Striguil or Chepstow Castle sits between the Rivers Usk and Wye. In the aftermath of the Norman Conquest, William the Conqueror pursued a policy of containment with three earldoms at Shrewsbury, Chester and Hereford. The man William chose for Hereford was William FitzOsbern who was known to have been at the Battle of Hastings. Like so many of William’s trusted companions and barons FitzOsbern was part of the king’s extended kinship network.
FitzOsbern became Earl of Hereford in 1067 but it was only in the aftermath of Edric the Wild’s rebellion which was crushed in 1069 that FitzOsbern began to encroach into Gwent. Prior to this his main residence was on the Isle of Wight – it was he who began building Carisbrooke Castle. In the marches he was responsible for fortifications at Monmouth and at Chepstow as well as other key locations including Hereford and in Shrewsbury itself. He died in 1071 whilst on campaign in Flanders.
Unfortunately for FitzOsbern’s legacy his eldest son wasn’t as loyal to William as he had been. In 1075 the new lord of Striguil was part of the plot to overthrow William. Inevitably the family estates were forfeit to the Crown when the uprising came to nothing.
In 1115 King Henry I granted Striguil to Walter de Clare the son of Richard of Tonbridge and his wife Rohese Giffard.

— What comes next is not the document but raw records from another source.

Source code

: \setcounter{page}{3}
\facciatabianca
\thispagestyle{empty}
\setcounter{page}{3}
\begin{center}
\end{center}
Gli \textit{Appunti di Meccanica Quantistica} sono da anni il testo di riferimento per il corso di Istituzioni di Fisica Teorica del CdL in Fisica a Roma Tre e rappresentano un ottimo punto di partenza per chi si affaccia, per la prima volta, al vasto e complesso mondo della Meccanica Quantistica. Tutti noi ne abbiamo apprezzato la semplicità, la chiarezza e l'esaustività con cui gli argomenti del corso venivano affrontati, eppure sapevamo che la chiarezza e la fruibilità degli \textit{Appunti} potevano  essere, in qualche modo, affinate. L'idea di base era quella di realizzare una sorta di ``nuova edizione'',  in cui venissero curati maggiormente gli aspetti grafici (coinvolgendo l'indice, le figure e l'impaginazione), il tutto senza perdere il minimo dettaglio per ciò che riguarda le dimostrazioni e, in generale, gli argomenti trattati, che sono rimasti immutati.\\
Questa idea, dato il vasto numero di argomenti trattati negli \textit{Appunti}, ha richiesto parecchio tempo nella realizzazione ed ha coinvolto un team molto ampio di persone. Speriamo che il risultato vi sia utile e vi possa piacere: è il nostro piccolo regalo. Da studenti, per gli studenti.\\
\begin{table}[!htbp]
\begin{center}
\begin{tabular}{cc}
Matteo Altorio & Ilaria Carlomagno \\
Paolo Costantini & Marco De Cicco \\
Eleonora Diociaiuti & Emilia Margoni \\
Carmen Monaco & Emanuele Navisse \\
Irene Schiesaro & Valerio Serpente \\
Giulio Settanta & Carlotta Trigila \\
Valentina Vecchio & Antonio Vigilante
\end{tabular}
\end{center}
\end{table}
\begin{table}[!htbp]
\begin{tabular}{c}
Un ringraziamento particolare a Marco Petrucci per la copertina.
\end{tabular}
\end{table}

Walter founded the Cistercian abbey at Tintern. Walter died without direct heirs so the lordship passed to his nephew Gilbert and from there to his son Richard de Clare better known as Strongbow. Strongbow had only one surviving child – a daughter Isabel de Clare so the lordship passed into the hands of her husband William Marshal. The Marshals did rather a lot of castle improvement – the keep even in a ruinous state screams wealth and status – as well as dominating the landscape around it. Quite remarkably the original castle doors are still in the castle – they date to no later than 1190 …just imagine Isabel de Clare and William Marshal passing through them with their entourages.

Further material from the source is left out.